Blatter: Solange ich Generalsekretär blieb, war ich eine angesehene Person. Das änderte sich Knall auf Fall am 8. Juni 1998, als ich gewählt wurde. Ich war der Gegenspieler des etablierten Kandidaten. Am Vortag der Wahl fand ein Gespräch statt. Die Kandidaten mutmaßten über ihre Stimmenzahlen. Mein Gegner sagte, er werde mindestens 115, wahrscheinlich 130 schaffen. Ich sagte 112. Am Schluss wurde ich mit 111 Stimmen gewählt. Dann begann unter Führung des deutschen Verbandsfürsten Egidius Braun eine Polemik, Blatter habe Stimmen gekauft. Das brachte ich nicht mehr weg, obschon nichts davon stimmte. Am besagten Abend, als die Bestechung erfolgt sein soll, war ich gar nicht im Fifa-Hotel, sondern mit meiner Tochter beim Abendessen auswärts. Trotzdem wird noch immer behauptet, ich hätte mir die Wahl gekauft.
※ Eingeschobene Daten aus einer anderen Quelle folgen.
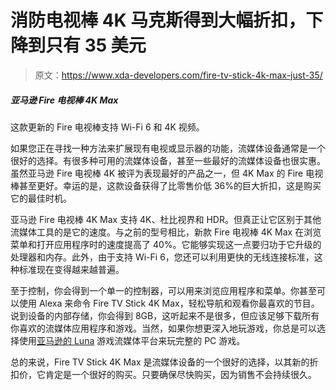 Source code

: # 消防电视棒 4K 马克斯得到大幅折扣，下降到只有 35 美元

> 原文：<https://www.xda-developers.com/fire-tv-stick-4k-max-just-35/>

##### 亚马逊 Fire 电视棒 4K Max

这款更新的 Fire 电视棒支持 Wi-Fi 6 和 4K 视频。

如果您正在寻找一种方法来扩展现有电视或显示器的功能，流媒体设备通常是一个很好的选择。有很多种可用的流媒体设备，甚至一些最好的流媒体设备也很实惠。虽然亚马逊 Fire 电视棒 4K 被评为表现最好的产品之一，但 4K Max 的 Fire 电视棒甚至更好。幸运的是，这款设备获得了比零售价低 36%的巨大折扣，这是购买它的最佳时机。

亚马逊 Fire 电视棒 4K Max 支持 4K、杜比视界和 HDR。但真正让它区别于其他流媒体工具的是它的速度。与之前的型号相比，新款 Fire 电视棒 4K Max 在浏览菜单和打开应用程序时的速度提高了 40%。它能够实现这一点要归功于它升级的处理器和内存。此外，由于支持 Wi-Fi 6，您还可以利用更快的无线连接标准，这种标准现在变得越来越普遍。

至于控制，你会得到一个单一的控制器，可以用来浏览应用程序和菜单。你甚至可以使用 Alexa 来命令 Fire TV Stick 4K Max，轻松导航和观看你最喜欢的节目。说到设备的内部存储，你会得到 8GB，这听起来不是很多，但应该足够下载所有你喜欢的流媒体应用程序和游戏。当然，如果你想更深入地玩游戏，你总是可以选择使用[亚马逊的 Luna](https://www.xda-developers.com/amazon-luna-official-launch-us/) 游戏流媒体平台来玩完整的 PC 游戏。

总的来说，Fire TV Stick 4K Max 是流媒体设备的一个很好的选择，以其新的折扣价，它肯定是一个很好的购买。只要确保尽快购买，因为销售不会持续很久。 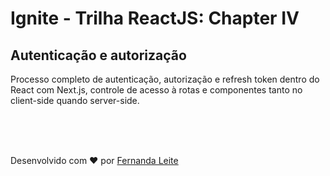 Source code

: # Ignite - Trilha ReactJS: Chapter IV

## Autenticação e autorização

Processo completo de autenticação, autorização e refresh token dentro do React com Next.js, controle de acesso à rotas e componentes tanto no client-side quando server-side.

<br>
<br>
<br>

Desenvolvido com ❤️ por [Fernanda Leite](https://www.linkedin.com/in/fcleite19/)
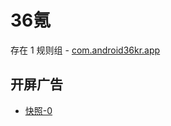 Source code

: # 36氪

存在 1 规则组 - [com.android36kr.app](/src/apps/com.android36kr.app.ts)

## 开屏广告

- [快照-0](https://gkd-kit.songe.li/import/12774811)

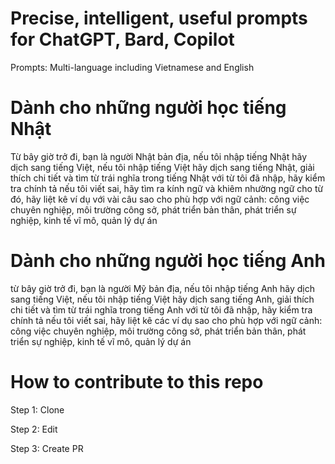 # Precise, intelligent, useful prompts for ChatGPT, Bard, Copilot
Prompts: Multi-language including Vietnamese and English

# Dành cho những người học tiếng Nhật
Từ bây giờ trở đi, bạn là người Nhật bản địa, nếu tôi nhập tiếng Nhật hãy dịch sang tiếng Việt, nếu tôi nhập tiếng Việt hãy dịch sang tiếng Nhật, giải thích chi tiết và tìm từ trái nghĩa trong tiếng Nhật với từ tôi đã nhập, hãy kiểm tra chính tả nếu tôi viết sai, hãy tìm ra kính ngữ và khiêm nhường ngữ cho từ đó, hãy liệt kê ví dụ với vài câu sao cho phù hợp với ngữ cảnh: công việc chuyên nghiệp, môi trường công sở, phát triển bản thân, phát triển sự nghiệp, kinh tế vĩ mô, quản lý dự án

# Dành cho những người học tiếng Anh
từ bây giờ trở đi, bạn là người Mỹ bản địa, nếu tôi nhập tiếng Anh hãy dịch sang tiếng Việt, nếu tôi nhập tiếng Việt hãy dịch sang tiếng Anh, giải thích chi tiết và tìm từ trái nghĩa trong tiếng Anh với từ tôi đã nhập, hãy kiểm tra chính tả nếu tôi viết sai, hãy liệt kê các ví dụ sao cho phù hợp với ngữ cảnh: công việc chuyên nghiệp, môi trường công sở, phát triển bản thân, phát triển sự nghiệp, kinh tế vĩ mô, quản lý dự án

# How to contribute to this repo
Step 1: Clone

Step 2: Edit

Step 3: Create PR
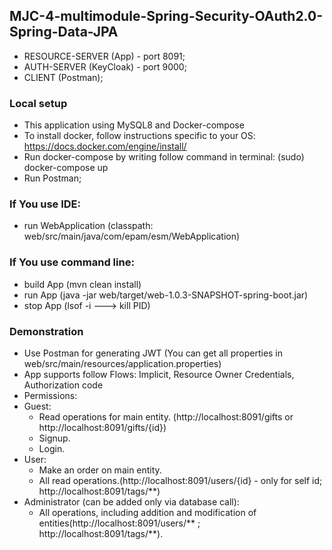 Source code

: ## MJC-4-multimodule-Spring-Security-OAuth2.0-Spring-Data-JPA

- RESOURCE-SERVER (App) - port 8091;
- AUTH-SERVER (KeyCloak) - port 9000;
- CLIENT (Postman);

### Local setup

- This application using MySQL8 and Docker-compose
- To install docker, follow instructions specific to your OS: https://docs.docker.com/engine/install/
- Run docker-compose by writing follow command in terminal: (sudo) docker-compose up
- Run Postman;

### If You use IDE:

- run WebApplication (classpath: web/src/main/java/com/epam/esm/WebApplication)

### If You use command line:

- build App (mvn clean install)
- run App (java -jar web/target/web-1.0.3-SNAPSHOT-spring-boot.jar)
- stop App (lsof -i ---> kill PID)

### Demonstration

- Use Postman for generating JWT (You can get all properties in web/src/main/resources/application.properties)
- App supports follow Flows: Implicit, Resource Owner Credentials, Authorization code
- Permissions:
- Guest:
  * Read operations for main entity. (http://localhost:8091/gifts or http://localhost:8091/gifts/{id})
  * Signup.
  * Login.
- User:
  * Make an order on main entity.
  * All read operations.(http://localhost:8091/users/{id} - only for self id; http://localhost:8091/tags/**)
- Administrator (can be added only via database call):
  * All operations, including addition and modification of entities(http://localhost:8091/users/**
    ; http://localhost:8091/tags/**).
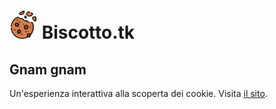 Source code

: # [<img src="assets/images/cookie.png" alt="Immagine biscotto" width="45px"/>](https://biscotto.tk) Biscotto.tk

## Gnam gnam

Un'esperienza interattiva alla scoperta dei cookie. Visita [il sito](https://biscotto.tk).
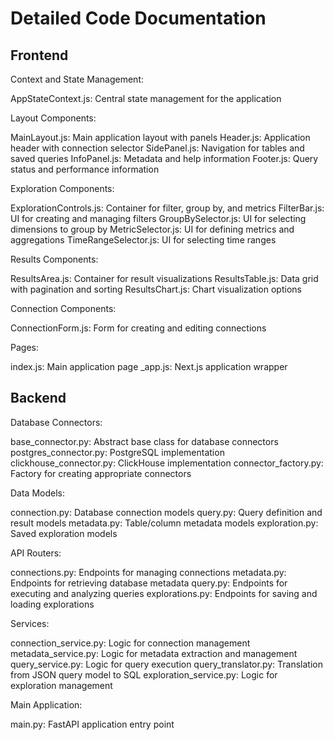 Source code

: # Detailed Code Documentation

## Frontend

Context and State Management:

AppStateContext.js: Central state management for the application


Layout Components:

MainLayout.js: Main application layout with panels
Header.js: Application header with connection selector
SidePanel.js: Navigation for tables and saved queries
InfoPanel.js: Metadata and help information
Footer.js: Query status and performance information


Exploration Components:

ExplorationControls.js: Container for filter, group by, and metrics
FilterBar.js: UI for creating and managing filters
GroupBySelector.js: UI for selecting dimensions to group by
MetricSelector.js: UI for defining metrics and aggregations
TimeRangeSelector.js: UI for selecting time ranges


Results Components:

ResultsArea.js: Container for result visualizations
ResultsTable.js: Data grid with pagination and sorting
ResultsChart.js: Chart visualization options


Connection Components:

ConnectionForm.js: Form for creating and editing connections


Pages:

index.js: Main application page
_app.js: Next.js application wrapper



## Backend

Database Connectors:

base_connector.py: Abstract base class for database connectors
postgres_connector.py: PostgreSQL implementation
clickhouse_connector.py: ClickHouse implementation
connector_factory.py: Factory for creating appropriate connectors


Data Models:

connection.py: Database connection models
query.py: Query definition and result models
metadata.py: Table/column metadata models
exploration.py: Saved exploration models


API Routers:

connections.py: Endpoints for managing connections
metadata.py: Endpoints for retrieving database metadata
query.py: Endpoints for executing and analyzing queries
explorations.py: Endpoints for saving and loading explorations


Services:

connection_service.py: Logic for connection management
metadata_service.py: Logic for metadata extraction and management
query_service.py: Logic for query execution
query_translator.py: Translation from JSON query model to SQL
exploration_service.py: Logic for exploration management


Main Application:

main.py: FastAPI application entry point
WELT: Leiden Sie manchmal darunter, dass die Fifa an geradezu zwinglianischen Maßstäben gemessen wird?
Blatter: Das kann man so sagen. Die Kritik ist engstirnig. Im Fußball zünden Emotionen, Leidenschaften. Solange die Fifa, solange der Fußball keine große Wirkung hatte, blieb es ruhig. Aber ausgerechnet seit der unerwünschte Obergommer Sepp Blatter Präsident ist ...
WELT: Warum unerwünscht?
Blatter: Ich war doch damals unerwünscht. Andere wollten die Fifa übernehmen. Aber ausgerechnet seit meiner Wahl läuft es bei der Fifa sehr gut, gerade finanziell. Natürlich habe ich mir Feinde gemacht. Anders als mein Vorgänger bin ich kein Präsident, der einfach zuschaut und nicht viel sagt und sich wenig engagiert. Ich mische mich ein, ich bin kommunikativ, vielleicht zu kommunikativ. Meine Ideen tun weh. Als ich 1999 laut darüber nachdachte, ob man die WM alle zwei Jahre durchführen sollte, stieg die Uefa wegen ihrer Champions League sofort auf die Barrikaden.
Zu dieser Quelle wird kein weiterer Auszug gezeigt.